Oggi, leggendo questo nome, pensiamo a un marchio di fama mondiale, che fattura miliardi e che vorremmo tanto poterci permettere, se non nell’armadio almeno sulla toletta del trucco ma, dietro quella doppia C c’è molto di più. C’è una bambina che cresce in un orfanotrofio, con le suore, dalle quali impara a cucire e che ispireranno il suo stile sobrio e l’amore verso il bianco e nero. C’è una ragazza che, grazie al suo primo amore Etienne Balsan, ricco ufficiale di cavalleria, inizia a farsi strada nel mondo dell’alta società. C’è una donna che, nel 1910, riceve in regalo dal suo amante Arthur “Boy” Capel, “Chanel Modes”, il suo primo negozio di cappelli a Parigi. Lo stesso amante la cui morte la segnerà per sempre.
Gabrielle, conosciuta come Coco, soprannome che si è guadagnata cantando nei caffé, lavorerà tutta la vita per decostruire l’abbigliamento femminile non solo per seguire i propri gusti ma, soprattutto, per liberare la donna da catene fatte di stoffe rigide e corsetti austeri. Sostituì i broccati e i velluti con il jersey, utilizzato fino ad allora solo per la biancheria intima, semplificò le linee, trasformò il nero da colore del lutto a colore del lusso, introdusse i tailleur, il tweed, i cardigan, le gonne a vita bassa e, soprattutto, il suo little black dress.

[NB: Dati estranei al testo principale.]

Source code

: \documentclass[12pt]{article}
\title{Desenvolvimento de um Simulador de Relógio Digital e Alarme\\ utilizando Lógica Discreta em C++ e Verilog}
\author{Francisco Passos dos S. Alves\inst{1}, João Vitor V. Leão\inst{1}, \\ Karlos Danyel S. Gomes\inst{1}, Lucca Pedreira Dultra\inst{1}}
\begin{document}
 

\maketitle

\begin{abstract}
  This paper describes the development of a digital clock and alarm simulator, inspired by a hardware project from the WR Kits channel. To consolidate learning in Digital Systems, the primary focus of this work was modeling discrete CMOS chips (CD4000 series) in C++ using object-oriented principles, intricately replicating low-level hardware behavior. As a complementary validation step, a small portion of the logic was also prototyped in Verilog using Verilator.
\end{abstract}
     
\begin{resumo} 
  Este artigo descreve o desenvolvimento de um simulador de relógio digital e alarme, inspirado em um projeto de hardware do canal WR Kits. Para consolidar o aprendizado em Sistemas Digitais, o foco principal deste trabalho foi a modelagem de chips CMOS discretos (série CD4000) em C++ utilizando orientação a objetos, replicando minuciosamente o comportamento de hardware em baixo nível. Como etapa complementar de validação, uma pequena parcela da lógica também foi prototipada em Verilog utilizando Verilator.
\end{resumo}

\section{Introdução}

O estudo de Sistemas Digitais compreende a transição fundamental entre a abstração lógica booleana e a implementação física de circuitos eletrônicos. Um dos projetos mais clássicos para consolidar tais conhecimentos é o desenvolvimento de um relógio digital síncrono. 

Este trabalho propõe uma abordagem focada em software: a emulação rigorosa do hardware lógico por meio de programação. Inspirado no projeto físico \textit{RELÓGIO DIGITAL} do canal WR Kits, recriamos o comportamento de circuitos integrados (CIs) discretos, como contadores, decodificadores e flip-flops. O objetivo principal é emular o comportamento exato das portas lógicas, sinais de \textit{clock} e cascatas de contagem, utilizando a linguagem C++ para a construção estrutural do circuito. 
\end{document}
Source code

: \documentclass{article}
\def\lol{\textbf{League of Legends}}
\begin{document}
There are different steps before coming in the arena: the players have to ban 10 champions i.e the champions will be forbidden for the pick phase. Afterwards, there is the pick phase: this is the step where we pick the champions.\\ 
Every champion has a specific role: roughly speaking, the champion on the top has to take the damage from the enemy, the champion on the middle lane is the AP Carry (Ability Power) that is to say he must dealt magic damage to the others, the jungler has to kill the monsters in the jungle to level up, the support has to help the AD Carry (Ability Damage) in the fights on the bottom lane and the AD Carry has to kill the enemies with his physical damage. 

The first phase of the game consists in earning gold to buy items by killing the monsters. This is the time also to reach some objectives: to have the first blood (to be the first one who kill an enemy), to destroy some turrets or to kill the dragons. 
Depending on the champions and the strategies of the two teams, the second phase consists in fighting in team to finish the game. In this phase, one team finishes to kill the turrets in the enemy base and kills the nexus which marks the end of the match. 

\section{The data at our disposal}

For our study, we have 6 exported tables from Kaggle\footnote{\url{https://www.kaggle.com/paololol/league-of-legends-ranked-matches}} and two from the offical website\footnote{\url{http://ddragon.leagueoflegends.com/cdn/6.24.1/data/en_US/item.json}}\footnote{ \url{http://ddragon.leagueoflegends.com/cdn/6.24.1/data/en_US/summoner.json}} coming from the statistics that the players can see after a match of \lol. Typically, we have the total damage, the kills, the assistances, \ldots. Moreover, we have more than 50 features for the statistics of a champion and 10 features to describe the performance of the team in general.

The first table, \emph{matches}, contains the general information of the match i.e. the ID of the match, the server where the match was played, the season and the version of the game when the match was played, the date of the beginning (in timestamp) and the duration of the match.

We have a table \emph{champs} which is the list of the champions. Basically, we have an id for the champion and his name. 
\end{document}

Liberò le mani delle donne, troppo importanti per limitarsi a stringere una borsa, con la sua 2.55, dotata di tracolla, donò alle donne una fragranza ancora oggi iconica: il n.5, primo profumo con note sintetiche, nato grazie all’incontro fortunato con il granduca Dmitrij Pavlovic che le presentò il profumiere Ernest Beaux. Ogni amore una gemma alla sua collana, anche se la segnarono in maniera dolorosa, come Paul Iribe morto improvvisamente nel 1935 o Hans Günther Von Dincklage, agente della Gestapo la cui relazione macchiò indelebilmente la reputazione di Coco, accusata di tradimento dopo la guerra. Ma cosa hanno prodotto questi dolori? La perdita della madre a 12 anni, l’abbandono del padre, la vita monastica, i lutti? Come il granello di sabbia che si infila nell’ostrica e intorno al quale il mollusco crea la perla, così Coco ha avvolto i suoi vuoti con metri di genialità.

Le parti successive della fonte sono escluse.